Do not copy the pictures. Write out the lines from the start of the entries through the line containing "is homotopic to".

__________

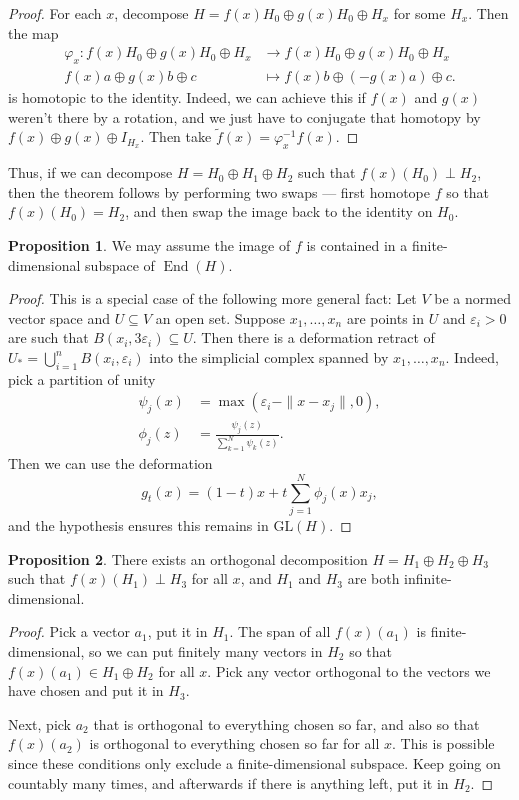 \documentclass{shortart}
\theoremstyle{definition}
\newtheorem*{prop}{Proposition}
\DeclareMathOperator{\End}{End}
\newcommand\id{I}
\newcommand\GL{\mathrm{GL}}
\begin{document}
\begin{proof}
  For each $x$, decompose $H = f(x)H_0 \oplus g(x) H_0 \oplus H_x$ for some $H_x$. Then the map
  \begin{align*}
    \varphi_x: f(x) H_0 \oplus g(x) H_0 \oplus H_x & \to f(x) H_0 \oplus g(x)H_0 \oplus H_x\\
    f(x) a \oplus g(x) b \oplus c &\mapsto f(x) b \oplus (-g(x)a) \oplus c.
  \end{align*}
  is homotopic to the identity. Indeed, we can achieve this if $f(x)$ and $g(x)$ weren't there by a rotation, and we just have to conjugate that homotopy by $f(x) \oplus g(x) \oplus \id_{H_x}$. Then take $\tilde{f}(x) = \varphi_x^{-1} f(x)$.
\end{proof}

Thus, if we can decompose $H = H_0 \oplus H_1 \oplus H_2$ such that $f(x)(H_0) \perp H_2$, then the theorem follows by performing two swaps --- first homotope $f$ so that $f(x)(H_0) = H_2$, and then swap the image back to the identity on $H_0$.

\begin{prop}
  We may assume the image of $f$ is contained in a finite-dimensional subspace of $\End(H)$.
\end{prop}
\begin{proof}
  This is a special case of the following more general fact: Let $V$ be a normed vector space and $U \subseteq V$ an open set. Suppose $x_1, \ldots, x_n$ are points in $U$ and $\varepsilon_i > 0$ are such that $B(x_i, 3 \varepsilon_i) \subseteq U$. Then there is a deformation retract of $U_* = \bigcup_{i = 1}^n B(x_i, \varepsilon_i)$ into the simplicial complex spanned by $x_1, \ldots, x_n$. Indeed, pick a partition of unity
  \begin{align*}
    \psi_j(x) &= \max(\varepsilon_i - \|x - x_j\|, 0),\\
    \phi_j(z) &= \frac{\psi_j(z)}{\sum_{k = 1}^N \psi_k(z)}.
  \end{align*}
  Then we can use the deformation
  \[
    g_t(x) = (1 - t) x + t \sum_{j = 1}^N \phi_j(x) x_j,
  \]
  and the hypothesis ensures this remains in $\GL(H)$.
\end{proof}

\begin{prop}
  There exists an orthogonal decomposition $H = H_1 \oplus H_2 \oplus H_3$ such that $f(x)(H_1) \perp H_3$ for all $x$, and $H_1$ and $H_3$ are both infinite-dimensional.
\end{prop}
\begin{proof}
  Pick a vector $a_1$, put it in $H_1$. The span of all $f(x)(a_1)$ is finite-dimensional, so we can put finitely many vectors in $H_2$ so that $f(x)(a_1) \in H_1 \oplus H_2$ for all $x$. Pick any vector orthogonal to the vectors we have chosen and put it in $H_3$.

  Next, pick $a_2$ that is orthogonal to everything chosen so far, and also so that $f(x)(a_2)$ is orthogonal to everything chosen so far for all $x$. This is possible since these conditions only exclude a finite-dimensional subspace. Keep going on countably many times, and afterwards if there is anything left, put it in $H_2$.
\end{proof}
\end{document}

__________

Solution for this task →
 \documentclass{shortart}
\theoremstyle{definition}
\newtheorem*{prop}{Proposition}
\DeclareMathOperator{\End}{End}
\newcommand\id{I}
\newcommand\GL{\mathrm{GL}}
\begin{document}
\begin{proof}
  For each $x$, decompose $H = f(x)H_0 \oplus g(x) H_0 \oplus H_x$ for some $H_x$. Then the map
  \begin{align*}
    \varphi_x: f(x) H_0 \oplus g(x) H_0 \oplus H_x & \to f(x) H_0 \oplus g(x)H_0 \oplus H_x\\
    f(x) a \oplus g(x) b \oplus c &\mapsto f(x) b \oplus (-g(x)a) \oplus c.
  \end{align*}
  is homotopic to the identity. Indeed, we can achieve this if $f(x)$ and $g(x)$ weren't there by a rotation, and we just have to conjugate that homotopy by $f(x) \oplus g(x) \oplus \id_{H_x}$. Then take $\tilde{f}(x) = \varphi_x^{-1} f(x)$.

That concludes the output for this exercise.